The financial strength and contract compliance of Prism, the designated downtown redeveloper, was again a major topic of discussion at the February 19, 2013, town council meeting.
The company is again delinquent in its property taxes for at least the fourth consecutive quarter – late on more than $200,000 of its February 1 obligation. The 2006 Redevelopment Agreement allows for default based on failure to pay delinquent property taxes.
In addition, the council discussed for the first time the audited 2011-2010 financial statements of Prism Green Associates IV LLC, the redevelopment entity whose owners are Greenfield Prism IV LLC and Prism West Orange Development LLC. The statements were provided last week to the township in response to a request for information last October.

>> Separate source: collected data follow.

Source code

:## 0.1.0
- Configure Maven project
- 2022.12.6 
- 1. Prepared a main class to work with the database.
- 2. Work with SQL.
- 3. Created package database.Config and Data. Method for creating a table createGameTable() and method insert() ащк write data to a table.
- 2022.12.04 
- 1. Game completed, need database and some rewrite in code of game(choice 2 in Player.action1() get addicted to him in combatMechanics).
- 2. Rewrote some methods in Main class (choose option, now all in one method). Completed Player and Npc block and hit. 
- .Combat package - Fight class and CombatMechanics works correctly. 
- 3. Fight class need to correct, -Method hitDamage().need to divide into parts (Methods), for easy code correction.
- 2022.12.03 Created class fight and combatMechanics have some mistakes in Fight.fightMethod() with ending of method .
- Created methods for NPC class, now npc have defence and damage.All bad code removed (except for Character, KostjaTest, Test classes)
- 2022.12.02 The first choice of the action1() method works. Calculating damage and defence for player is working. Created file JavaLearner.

Although the original demand letter required a 10-day response, and although Prism has still not provided other requested information, the township administration and other four council members are reluctant to push for additional notice of default letters to Prism to demand performance under the Agreement.
Last night, I unsuccessfully urged other council members to support sending letters of default to Prism (as the administration has done twice before to obtain compliance). The other council members appear satisfied to wait to see if Prism is able to obtain a required $50 million construction loan. I argued that it appears that Prism isn’t taking concrete steps to obtain the financing or to comply with the Agreement. I pointed out that, if it was the case that Prism is unable to obtain the financing and lacked the financial strength to complete the project, the township is better off defaulting Prism and beginning the process to find another redeveloper.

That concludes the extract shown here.